If there’s one institution that the English are particularly fond of it has to be the National Health Service. Even fonder, I sometimes think, than they are of the royal family.

That doesn’t mean we don’t complain about it. Everyone has a horror story of nurses behaving with cruel indifference, doctors failing to make obvious diagnoses, or staff generally being incompetent or downright lazy.

But raise a finger to damage our NHS and the English will be down on you like a ton of bricks. That’s ours. Lay off.

Funny considering that anti-healthcare reform Americans pointed to the NHS as a cautionary tale of how awful a national system could be. And yet over this side of the Atlantic, we love that curious old institution.


The cry running through the land
So if you’re going to come up with a brave new plan to revolutionise the way the NHS works, you’d better make sure everyone out there thinks it’s really smart, really good and really going to deliver everything you claim for it.

Which is why it looks as though the present government is about to scrap all the most radical proposals in the reforms it proclaimed with great fanfares on taking office last year. It hasn’t convinced anybody very much that they’re going to make things any better. Or even that they’ll avoid making things a lot worse.

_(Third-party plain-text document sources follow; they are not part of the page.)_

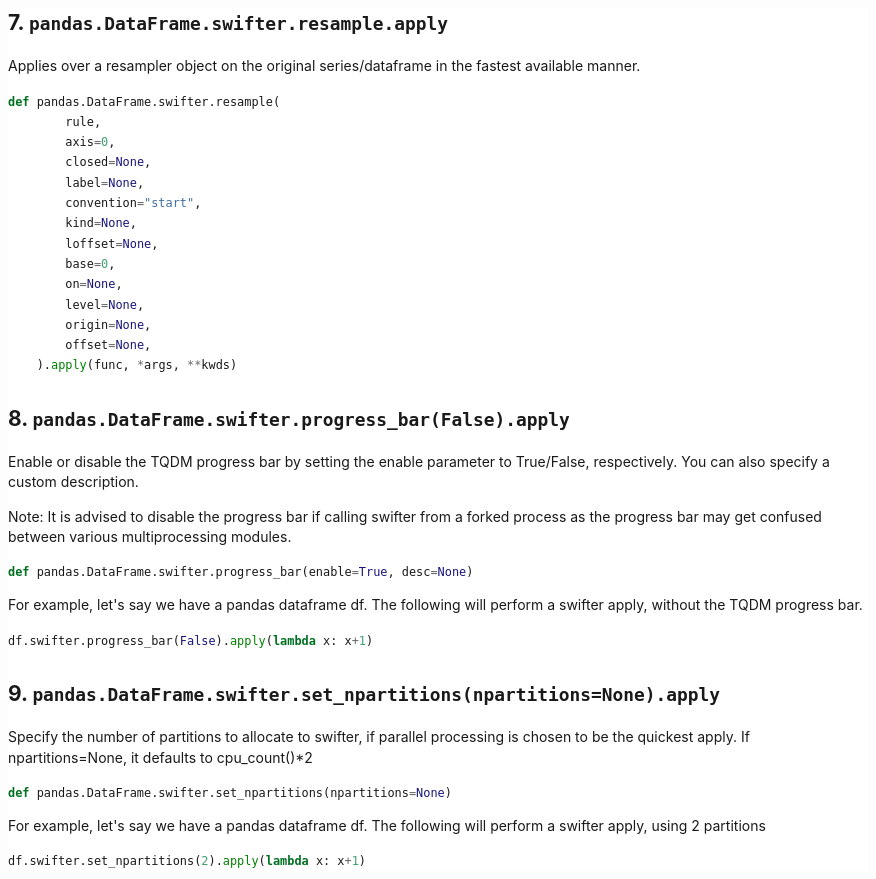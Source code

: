 ## 7. `pandas.DataFrame.swifter.resample.apply`

Applies over a resampler object on the original series/dataframe in the fastest available manner.

```python
def pandas.DataFrame.swifter.resample(
        rule,
        axis=0,
        closed=None,
        label=None,
        convention="start",
        kind=None,
        loffset=None,
        base=0,
        on=None,
        level=None,
        origin=None,
        offset=None,
    ).apply(func, *args, **kwds)
```

## 8. `pandas.DataFrame.swifter.progress_bar(False).apply`

Enable or disable the TQDM progress bar by setting the enable parameter to True/False, respectively. You can also specify a custom description.

Note: It is advised to disable the progress bar if calling swifter from a forked process as the progress bar may get confused between various multiprocessing modules. 

```python
def pandas.DataFrame.swifter.progress_bar(enable=True, desc=None)
```

For example, let's say we have a pandas dataframe df. The following will perform a swifter apply, without the TQDM progress bar.

```python
df.swifter.progress_bar(False).apply(lambda x: x+1)
```

## 9. `pandas.DataFrame.swifter.set_npartitions(npartitions=None).apply`

Specify the number of partitions to allocate to swifter, if parallel processing is chosen to be the quickest apply.
If npartitions=None, it defaults to cpu_count()*2

```python
def pandas.DataFrame.swifter.set_npartitions(npartitions=None)
```

For example, let's say we have a pandas dataframe df. The following will perform a swifter apply, using 2 partitions
```python
df.swifter.set_npartitions(2).apply(lambda x: x+1)
```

In particular, it looks as though the government will massively water down the plan to hand over budgets for hospital care to General Practitioners. It sounded like a good idea when they first came up with it but, you know what they say, the devil’s in the detail.

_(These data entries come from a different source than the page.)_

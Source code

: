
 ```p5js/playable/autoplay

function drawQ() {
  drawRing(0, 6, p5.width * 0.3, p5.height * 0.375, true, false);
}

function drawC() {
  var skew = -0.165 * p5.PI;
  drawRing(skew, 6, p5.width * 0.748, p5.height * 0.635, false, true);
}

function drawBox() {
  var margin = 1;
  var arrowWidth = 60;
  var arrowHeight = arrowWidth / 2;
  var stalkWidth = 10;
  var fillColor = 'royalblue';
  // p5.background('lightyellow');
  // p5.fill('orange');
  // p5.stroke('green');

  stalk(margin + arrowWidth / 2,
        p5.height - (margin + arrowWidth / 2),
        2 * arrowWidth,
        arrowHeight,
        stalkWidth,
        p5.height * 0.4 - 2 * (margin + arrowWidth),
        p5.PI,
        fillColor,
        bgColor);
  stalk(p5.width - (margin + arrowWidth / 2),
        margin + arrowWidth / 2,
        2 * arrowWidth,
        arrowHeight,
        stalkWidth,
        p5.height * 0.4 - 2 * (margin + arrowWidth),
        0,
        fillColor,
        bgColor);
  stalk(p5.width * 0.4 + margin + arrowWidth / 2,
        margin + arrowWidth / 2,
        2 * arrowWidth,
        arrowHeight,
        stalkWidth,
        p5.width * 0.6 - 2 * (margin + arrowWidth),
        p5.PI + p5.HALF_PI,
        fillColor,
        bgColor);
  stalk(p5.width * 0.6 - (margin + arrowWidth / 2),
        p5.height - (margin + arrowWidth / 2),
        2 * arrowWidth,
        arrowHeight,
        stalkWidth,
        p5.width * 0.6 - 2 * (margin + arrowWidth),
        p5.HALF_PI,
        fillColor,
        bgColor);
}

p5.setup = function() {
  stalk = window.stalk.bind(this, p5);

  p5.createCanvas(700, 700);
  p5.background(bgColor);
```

On the surface, it makes perfect sense to have GPs controlling hospital care. After all, they’re doctors so they know what the treatment involves and they know whether the patient needs it. What could be more appropriate?

The problem arises when you start to dig down a bit into the detail, into the actual practicalities of how to make the idea work.

First of all GPs are supposed to be treating patients. When are they supposed to be negotiating with hospitals about the care they’re going to provide? When are GPs going to find the time to get the best deal on the charges for that care? Because, oh, yes, if GPs hold budgets, they’ll have to get up to speed with financial management. And why should we imagine that because they’ve had seven or more years training in medicine, GPs are going to be particularly good at running businesses and managing finances?

It’s curious how many people seem to think that management doesn’t need specific skills. Management, like parenting, is one of the jobs that society generally assumes we can take on without any kind of training. The media report daily on the trail of disasters in family life or the business world that demonstrate how dangerous it is to make such blithe assumptions.

With neither the time to do the job themselves nor the specific skills or training , GPs would take on professional managers to do the job for them while they concentrate on delivering care to patients.

Which is exactly the way things are now. Making it surprising that anyone should propose to spend so much money, at a time when funds are in such short supply, on a series of reforms that would change so little.

Now it looks as though they’re going to abandon the reforms anyway. Which might make some of us wonder why they put them forward in the first place. Then again, perhaps it’s unfair of me, a mere private citizen, to expect to understand the subtle workings of the minds that get to the top in politics.

On the other hand, it may not be irrelevant that politics is another of those areas in which people expect to be able to shine with no specific training. And no particular evidence of skill either, for that matter.